Exploring these issues in the aftermath of the Vietnam War is the focus of Emily Mann's "Still Life," a theatrical work with the reality-based effect of a documentary.

Mann condensed her 1978 play from more than 140 hours of interviews conducted with a Vietnam War veteran, his wife and his mistress. Through carefully selected excerpts, she put together a work of disturbing realism.

All three characters appear on stage seated at a long conference table. And each delivers a story in monologue form without acknowledging the others' presence.

As you might guess, alienation is the predominant tone.

"I'm just passing through society now," claims Mark (K. Michael Healey), the veteran who navigates a tortuous course of personal reminiscences to bring himself to the point where he can tell us about the terrible thing he did in Vietnam.

All Mark can do now is make art with violent themes. "I can't watch war movies and when a car backfires, I hit the deck. . . . I'm terrified there's this karma I've built up for hurting."

His story becomes an example of the depths to which we can sink when social inhibitions are removed. "This country had all these rules and regulations--and then they removed them," Mark says. Vietnam became the ultimate carte blanche and, as he puts it, "People who were into it really got a chance to know ."

But before we're overcome with sympathy, his wife (Angela Perry) warns us that "he blames it all on the war--don't let him!" And she recounts their horribly dysfunctional marriage and the pattern of abuse that stretched back before the war, revealing the streak of brutality in Mark that made his ultimate abdication of human values all too believable.

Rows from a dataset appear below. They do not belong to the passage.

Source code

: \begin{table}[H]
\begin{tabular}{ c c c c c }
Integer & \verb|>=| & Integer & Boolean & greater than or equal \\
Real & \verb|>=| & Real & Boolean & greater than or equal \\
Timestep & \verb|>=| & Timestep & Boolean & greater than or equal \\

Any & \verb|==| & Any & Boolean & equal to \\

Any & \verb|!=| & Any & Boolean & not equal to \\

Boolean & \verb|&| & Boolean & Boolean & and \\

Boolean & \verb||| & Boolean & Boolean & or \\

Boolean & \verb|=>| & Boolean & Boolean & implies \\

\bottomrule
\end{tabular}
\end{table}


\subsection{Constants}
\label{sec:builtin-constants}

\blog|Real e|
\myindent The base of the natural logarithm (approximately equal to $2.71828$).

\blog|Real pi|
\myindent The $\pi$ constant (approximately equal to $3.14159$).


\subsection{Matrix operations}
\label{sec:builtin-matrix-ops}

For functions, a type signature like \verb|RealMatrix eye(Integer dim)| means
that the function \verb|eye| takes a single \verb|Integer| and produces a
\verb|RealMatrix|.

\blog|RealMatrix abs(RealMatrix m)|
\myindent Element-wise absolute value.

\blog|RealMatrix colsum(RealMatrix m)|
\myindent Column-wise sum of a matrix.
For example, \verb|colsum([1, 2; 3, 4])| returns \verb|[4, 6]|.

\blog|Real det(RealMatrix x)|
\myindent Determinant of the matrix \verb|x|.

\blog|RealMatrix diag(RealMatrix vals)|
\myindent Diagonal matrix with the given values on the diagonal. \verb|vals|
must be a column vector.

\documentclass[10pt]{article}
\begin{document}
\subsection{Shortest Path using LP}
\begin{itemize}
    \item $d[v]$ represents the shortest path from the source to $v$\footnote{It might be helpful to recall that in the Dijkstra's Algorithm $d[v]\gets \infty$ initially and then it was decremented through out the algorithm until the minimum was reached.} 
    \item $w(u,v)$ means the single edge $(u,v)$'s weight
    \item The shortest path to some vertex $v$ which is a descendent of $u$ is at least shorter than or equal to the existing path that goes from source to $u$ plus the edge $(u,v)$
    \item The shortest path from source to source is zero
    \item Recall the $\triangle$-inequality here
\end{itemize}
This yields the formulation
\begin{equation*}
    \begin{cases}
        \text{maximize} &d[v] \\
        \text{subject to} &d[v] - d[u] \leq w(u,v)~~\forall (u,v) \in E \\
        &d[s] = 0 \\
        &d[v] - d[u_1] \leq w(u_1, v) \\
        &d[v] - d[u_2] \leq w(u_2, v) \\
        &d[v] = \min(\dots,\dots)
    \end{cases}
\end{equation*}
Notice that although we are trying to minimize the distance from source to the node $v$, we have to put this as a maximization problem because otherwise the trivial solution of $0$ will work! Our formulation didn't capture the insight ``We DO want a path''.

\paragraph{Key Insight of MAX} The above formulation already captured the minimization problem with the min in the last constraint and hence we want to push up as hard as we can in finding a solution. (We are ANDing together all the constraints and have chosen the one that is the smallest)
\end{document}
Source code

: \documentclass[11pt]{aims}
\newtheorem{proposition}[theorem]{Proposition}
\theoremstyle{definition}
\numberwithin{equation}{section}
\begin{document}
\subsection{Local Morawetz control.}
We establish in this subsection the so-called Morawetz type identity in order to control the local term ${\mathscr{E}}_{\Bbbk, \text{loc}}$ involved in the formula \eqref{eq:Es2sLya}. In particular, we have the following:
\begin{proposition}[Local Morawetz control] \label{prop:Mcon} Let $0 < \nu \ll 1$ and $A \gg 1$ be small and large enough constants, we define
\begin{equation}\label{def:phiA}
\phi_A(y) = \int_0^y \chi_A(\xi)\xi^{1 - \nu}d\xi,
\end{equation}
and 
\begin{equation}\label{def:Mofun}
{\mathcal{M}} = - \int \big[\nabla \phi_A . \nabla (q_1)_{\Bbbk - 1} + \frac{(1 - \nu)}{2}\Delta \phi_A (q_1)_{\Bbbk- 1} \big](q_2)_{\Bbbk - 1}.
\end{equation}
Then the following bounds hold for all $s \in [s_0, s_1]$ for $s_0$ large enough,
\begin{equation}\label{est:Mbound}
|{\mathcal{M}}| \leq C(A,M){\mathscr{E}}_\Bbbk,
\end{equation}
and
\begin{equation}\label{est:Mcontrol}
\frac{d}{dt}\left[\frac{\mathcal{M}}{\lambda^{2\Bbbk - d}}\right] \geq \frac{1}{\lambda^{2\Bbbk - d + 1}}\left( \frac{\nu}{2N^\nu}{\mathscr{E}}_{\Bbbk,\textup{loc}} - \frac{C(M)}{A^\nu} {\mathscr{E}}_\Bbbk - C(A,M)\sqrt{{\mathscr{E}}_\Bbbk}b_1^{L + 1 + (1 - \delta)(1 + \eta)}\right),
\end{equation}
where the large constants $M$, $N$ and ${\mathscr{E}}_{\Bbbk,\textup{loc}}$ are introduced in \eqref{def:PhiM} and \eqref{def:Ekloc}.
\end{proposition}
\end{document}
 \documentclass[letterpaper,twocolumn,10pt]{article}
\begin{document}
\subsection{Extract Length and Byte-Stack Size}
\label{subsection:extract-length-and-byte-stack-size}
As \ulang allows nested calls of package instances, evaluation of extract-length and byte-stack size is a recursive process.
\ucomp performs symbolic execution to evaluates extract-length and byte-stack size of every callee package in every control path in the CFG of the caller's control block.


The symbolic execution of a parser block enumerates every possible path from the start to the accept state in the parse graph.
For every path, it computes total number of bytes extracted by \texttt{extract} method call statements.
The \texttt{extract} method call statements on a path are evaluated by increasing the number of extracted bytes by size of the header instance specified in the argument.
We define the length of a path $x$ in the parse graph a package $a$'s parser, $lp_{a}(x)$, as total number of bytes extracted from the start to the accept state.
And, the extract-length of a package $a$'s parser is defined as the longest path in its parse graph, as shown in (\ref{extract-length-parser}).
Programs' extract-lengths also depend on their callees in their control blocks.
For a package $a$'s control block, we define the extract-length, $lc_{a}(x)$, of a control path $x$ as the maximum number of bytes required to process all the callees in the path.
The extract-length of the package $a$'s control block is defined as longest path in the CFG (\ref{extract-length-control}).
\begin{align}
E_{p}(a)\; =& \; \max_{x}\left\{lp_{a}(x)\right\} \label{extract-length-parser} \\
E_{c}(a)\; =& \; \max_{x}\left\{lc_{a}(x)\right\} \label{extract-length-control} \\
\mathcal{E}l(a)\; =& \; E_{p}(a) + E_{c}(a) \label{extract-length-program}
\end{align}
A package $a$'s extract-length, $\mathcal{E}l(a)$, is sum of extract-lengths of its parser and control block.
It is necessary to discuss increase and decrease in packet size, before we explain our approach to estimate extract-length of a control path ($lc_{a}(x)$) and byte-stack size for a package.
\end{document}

Not that she doesn't share complicity for their failed marriage. She is an often whiny former drug addict who admits, "I wanted kids but not the husband that went with it."

No wonder Mark sought solace in the arms of his middle-aged mistress (Meredith McMinn), who tolerates his excesses with an air of martyred contempt. "Men," she says. "I have to take care of them and they're all cripples."

All three performers cover an impressive range of emotional territory. Director Frank Condon's staging retains the confessional simplicity of the script, but augments it with harrowing war photos. Subtlety is definitely not on this evening's menu. Only occasionally does the message teeter into sermon (playing Holly Near's "No More Genocide in Our Name" overstates the implicit, for example).

This is far from the definitive statement on the Vietnam veteran experience. Digging for universal causes in the individual stories of these losers yields a vague diagnosis at best. They're too mired in specifics to generalize. Nor is Mann holding out anything more than platitudes by way of a cure ("If we all had said 'no,' it couldn't have happened").

But in documenting the symptoms, "Still Life" is a work of chilling clinical precision.

It's an earnest effort to call attention to some unpleasant truths. And last week's revelations of higher Iraqi civilian casualties in the Gulf War underscores the fact that those truths are always with us.